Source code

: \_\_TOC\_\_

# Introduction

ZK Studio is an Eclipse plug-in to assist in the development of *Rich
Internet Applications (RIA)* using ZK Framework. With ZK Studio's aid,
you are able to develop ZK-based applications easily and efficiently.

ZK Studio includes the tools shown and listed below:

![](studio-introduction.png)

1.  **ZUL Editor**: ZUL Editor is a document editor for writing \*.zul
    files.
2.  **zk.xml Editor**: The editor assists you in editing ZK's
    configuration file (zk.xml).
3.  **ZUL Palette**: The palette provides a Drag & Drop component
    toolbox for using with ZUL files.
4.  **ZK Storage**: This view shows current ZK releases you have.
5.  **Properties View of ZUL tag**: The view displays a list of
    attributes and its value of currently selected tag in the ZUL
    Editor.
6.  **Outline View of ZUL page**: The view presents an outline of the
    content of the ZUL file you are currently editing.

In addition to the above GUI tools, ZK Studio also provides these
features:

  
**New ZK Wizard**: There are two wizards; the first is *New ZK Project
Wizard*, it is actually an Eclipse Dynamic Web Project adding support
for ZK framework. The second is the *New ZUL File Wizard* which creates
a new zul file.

Directions
Your output should match the records above word for word.

Written solution
Source code

: \_\_TOC\_\_

# Introduction

ZK Studio is an Eclipse plug-in to assist in the development of *Rich
Internet Applications (RIA)* using ZK Framework. With ZK Studio's aid,
you are able to develop ZK-based applications easily and efficiently.

ZK Studio includes the tools shown and listed below:

![](studio-introduction.png)

1.  **ZUL Editor**: ZUL Editor is a document editor for writing \*.zul
    files.
2.  **zk.xml Editor**: The editor assists you in editing ZK's
    configuration file (zk.xml).
3.  **ZUL Palette**: The palette provides a Drag & Drop component
    toolbox for using with ZUL files.
4.  **ZK Storage**: This view shows current ZK releases you have.
5.  **Properties View of ZUL tag**: The view displays a list of
    attributes and its value of currently selected tag in the ZUL
    Editor.
6.  **Outline View of ZUL page**: The view presents an outline of the
    content of the ZUL file you are currently editing.

In addition to the above GUI tools, ZK Studio also provides these
features:

  
**New ZK Wizard**: There are two wizards; the first is *New ZK Project
Wizard*, it is actually an Eclipse Dynamic Web Project adding support
for ZK framework. The second is the *New ZUL File Wizard* which creates
a new zul file.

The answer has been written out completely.